PARK CITY — I recently had the opportunity to go see a stage version of Gertrude Chandler Warner’s The Boxcar Children at the Egyptian Theatre in Park City presented by The University of Utah Youth Theatre. Even though the show was designed for a much younger demographic than the one that I am in, I was still able to appreciate many aspects of the show. Not to mention that it took me back a few years to when I had the opportunity to perform a different adaptation of the book as a “Theatre for Young Audiences” touring piece.

Touring TYA shows are part of an interesting genre because many programs are starting to include more of an outreach element in its design. Meaning that when they travel to different schools, rather than just performing the play, the company will employ a teaching artist to work with the students and run workshops centered on the themes and ideas presented in the play. This helps the students to make connections between what they saw in the play and how they can apply those lessons to their own lives. Sometimes these workshops even become the focus of the event rather than the performance itself. That’s not necessarily a bad thing. While the UUYT production of The Boxcar Children did not have a workshop per se, I did feel that overall purpose of the performance was to introduce young audiences to the inner workings of theatre and to get them excited about being involved somehow in the future.

The evening started with a couple of announcements from two individuals. The first was the artistic director from the Egyptian Theatre who was thanking the sponsors, encouraging donations, etc. The second was Penny Caywood, the artistic director for UUYT, and she did something that I thought was wonderful; She took the time to introduce each of the techies to the audience, which comprised of mostly children. She made sure to point out where each person sat and what their responsibility was. I thought this was particularly interesting because it suddenly made the evening more about the show as a whole rather than just the plot or the acting.

Speaking of the technical elements, the show was absolutely gorgeous. It was much more technically involved than I would have expected for a touring children’s show. I particularly loved the sound design which featured soft southern folk music during scene transitions. Also the use of projections was very well done and helped to tell the story claerly. The lighting was spot on and really helped the director, Hugh Hanson, in creating multiple locations in one area with minimal set. The set was also designed quite well with the majority of the set pieces being wheeled in and out for to cut down time on scene changes. The reveal of the boxcar was quite effective and pretty neat.

However, this leads to what I think was one of the downfalls of the show: the number of scene changes and blackouts. I understand that the script made it impossible to avoid scene changes due to the almost vignette style of the Barbara Field’s original book. I just wish that more of the transitions would have left the lights up and moved a little more fluidly. This may sound like a nit-picky thing, but the show ran upwards of an hour and a half (a little long for a children’s show, in my opinion). When it’s already running a little long, each blackout will make it seem that much longer, especially when there’s no intermission.
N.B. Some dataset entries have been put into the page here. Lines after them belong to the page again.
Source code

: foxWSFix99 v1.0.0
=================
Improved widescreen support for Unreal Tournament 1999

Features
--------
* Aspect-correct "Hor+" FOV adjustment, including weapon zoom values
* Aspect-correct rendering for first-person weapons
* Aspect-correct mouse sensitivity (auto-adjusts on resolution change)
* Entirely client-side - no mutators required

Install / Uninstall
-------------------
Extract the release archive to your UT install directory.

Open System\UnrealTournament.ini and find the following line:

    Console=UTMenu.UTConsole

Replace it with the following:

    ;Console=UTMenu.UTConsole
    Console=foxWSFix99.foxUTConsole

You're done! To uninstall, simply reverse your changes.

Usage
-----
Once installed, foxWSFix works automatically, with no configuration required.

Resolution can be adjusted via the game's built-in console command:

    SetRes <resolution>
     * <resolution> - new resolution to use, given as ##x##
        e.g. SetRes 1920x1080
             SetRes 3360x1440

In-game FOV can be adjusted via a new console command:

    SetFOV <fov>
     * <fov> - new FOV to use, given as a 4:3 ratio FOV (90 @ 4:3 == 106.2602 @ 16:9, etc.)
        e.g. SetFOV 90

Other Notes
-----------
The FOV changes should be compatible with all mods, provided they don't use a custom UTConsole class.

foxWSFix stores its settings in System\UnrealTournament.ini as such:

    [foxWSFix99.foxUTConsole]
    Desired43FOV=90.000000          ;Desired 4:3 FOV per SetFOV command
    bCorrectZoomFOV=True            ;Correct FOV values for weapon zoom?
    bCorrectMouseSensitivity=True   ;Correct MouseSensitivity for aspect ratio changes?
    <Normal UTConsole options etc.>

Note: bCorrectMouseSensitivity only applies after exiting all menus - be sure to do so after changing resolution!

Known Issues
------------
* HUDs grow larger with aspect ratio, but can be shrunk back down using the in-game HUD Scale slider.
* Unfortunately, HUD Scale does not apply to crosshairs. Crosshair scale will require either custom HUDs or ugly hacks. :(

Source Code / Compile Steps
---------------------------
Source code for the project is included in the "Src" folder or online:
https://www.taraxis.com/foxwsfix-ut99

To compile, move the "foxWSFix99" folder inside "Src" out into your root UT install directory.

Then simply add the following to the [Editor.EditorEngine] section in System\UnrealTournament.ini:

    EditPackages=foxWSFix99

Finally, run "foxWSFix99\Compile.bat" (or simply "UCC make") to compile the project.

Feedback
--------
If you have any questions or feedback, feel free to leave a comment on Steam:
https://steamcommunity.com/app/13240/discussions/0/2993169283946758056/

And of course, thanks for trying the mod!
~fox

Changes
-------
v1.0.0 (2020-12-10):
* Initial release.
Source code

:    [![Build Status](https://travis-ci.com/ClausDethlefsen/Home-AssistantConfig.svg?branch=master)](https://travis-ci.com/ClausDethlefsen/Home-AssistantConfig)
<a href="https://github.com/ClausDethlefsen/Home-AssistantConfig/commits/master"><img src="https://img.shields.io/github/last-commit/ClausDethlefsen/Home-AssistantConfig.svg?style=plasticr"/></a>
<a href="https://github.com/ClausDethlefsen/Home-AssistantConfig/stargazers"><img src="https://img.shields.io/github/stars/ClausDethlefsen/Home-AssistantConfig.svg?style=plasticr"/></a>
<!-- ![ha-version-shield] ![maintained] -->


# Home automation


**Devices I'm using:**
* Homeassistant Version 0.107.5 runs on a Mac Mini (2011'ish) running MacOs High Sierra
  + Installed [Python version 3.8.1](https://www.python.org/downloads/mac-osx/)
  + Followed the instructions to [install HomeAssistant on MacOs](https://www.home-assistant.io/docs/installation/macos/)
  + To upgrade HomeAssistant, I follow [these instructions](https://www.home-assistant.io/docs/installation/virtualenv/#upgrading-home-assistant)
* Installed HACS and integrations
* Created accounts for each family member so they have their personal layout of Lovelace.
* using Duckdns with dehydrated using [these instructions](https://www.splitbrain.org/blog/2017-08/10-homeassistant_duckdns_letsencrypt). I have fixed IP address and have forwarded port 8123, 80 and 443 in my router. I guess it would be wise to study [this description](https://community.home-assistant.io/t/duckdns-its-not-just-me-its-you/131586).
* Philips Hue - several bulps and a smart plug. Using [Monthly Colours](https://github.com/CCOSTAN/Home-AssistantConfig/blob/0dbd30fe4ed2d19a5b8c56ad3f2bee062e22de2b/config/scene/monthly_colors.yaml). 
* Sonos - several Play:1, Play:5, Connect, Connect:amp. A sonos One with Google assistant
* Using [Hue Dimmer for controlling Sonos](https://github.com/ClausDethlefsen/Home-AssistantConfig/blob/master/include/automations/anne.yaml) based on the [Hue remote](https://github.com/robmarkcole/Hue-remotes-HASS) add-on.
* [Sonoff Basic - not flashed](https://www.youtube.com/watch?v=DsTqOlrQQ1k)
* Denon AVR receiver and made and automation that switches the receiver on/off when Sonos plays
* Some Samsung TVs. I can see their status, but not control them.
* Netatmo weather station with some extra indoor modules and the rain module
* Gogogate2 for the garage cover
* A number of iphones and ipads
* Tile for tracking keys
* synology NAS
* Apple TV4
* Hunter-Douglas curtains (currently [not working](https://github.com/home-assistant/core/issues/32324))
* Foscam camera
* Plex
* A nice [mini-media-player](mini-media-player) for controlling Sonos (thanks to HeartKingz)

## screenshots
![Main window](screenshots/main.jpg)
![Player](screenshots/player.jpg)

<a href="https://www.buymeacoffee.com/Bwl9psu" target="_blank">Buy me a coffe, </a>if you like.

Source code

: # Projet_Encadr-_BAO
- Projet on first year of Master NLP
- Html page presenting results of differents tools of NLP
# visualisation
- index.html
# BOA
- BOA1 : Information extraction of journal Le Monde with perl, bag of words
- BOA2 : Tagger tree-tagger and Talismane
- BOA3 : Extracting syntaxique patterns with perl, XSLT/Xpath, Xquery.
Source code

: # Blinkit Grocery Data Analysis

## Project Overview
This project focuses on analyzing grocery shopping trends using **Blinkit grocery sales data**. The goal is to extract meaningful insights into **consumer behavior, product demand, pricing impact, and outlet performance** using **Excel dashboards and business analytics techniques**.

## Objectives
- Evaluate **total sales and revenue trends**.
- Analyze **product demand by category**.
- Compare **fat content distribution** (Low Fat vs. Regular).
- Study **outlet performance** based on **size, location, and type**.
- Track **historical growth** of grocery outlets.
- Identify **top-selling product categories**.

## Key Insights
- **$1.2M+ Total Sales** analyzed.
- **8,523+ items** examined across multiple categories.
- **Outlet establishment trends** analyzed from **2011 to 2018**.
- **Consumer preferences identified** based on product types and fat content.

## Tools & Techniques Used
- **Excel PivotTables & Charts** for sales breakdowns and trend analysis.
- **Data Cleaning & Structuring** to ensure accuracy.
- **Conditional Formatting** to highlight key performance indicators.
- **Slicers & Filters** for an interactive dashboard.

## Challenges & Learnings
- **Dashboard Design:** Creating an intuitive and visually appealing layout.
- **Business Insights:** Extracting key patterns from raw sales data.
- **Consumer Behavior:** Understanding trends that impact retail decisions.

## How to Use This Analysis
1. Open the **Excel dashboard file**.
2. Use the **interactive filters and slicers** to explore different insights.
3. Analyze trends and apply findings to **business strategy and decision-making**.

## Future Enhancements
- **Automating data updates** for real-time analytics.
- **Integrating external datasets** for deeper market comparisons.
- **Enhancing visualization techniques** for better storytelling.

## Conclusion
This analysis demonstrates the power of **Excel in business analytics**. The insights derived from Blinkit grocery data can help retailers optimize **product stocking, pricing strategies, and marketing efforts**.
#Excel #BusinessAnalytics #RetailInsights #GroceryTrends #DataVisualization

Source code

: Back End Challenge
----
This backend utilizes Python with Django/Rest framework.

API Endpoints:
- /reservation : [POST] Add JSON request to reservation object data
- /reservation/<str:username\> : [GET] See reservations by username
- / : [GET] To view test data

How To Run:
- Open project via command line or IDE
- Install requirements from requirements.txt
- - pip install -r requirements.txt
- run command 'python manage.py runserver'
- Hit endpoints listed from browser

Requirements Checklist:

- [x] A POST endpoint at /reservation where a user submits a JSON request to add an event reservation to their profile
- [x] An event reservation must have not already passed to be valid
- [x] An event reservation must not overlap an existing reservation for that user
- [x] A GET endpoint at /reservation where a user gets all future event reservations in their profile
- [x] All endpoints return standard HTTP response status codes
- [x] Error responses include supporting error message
Despite the length of the show there were some impressive performances from many of the actors, especially the four principle children (Emma Fox, Wyatt Pike, Emily Terran, and Ben Myers). These kids did very well at commanding the stage and were pretty good at showing a family connection between the characters, which is a difficult thing to do. The audience particularly loved Benny, played by Ben Myers, who is a second grader and was making his debut on stage. He had the audience by the heartstrings and was also great with his comedic timing. It was really fun to watch the four kids interacting and you could see the connection they had developed in rehearsals. I think one of the most beautiful moments was when the four kids talked to the heavens to reach their deceased parents. It was touching and well done by the young performers.

The acting and the style of the show itself was a little confusing at times. Some of the characters were played in a very realistic and natural way while others were played more as caricatures, a little more over the top in movement and voice. I’m not sure if this was due to the fact that some actors needed to play multiple characters and had to distinguish them somehow (note: the costume quick changes were quite well done) or whether it was to try and appeal to the younger audience. For the most part the characters were over the top if they were a bad character or were treating the kids badly, and the “real” characters were the good people. Sometimes there was even a sort of shift in how a character was played based on the progression of the plot, going from an over-the-top style down to a real style when the character had a change of heart, etc.

Overall, the show had its fair share of flaws. It was fun to see, but not amazing. However, it was effective. If we are looking at the purpose of the show being its introduction of theatre to a younger generation, it did its job well. During the talkback session with the cast, almost every question came from a young person and had to do with what the process was like. The most striking thing was the number of questions about when auditions were and what would be expected. I think there is a good number of that audience that will try to be in a play sometime in the next couple of years. That enthusiasm may very well have been sparked by seeing this one play. And all in all, isn’t that part of what theater is all about?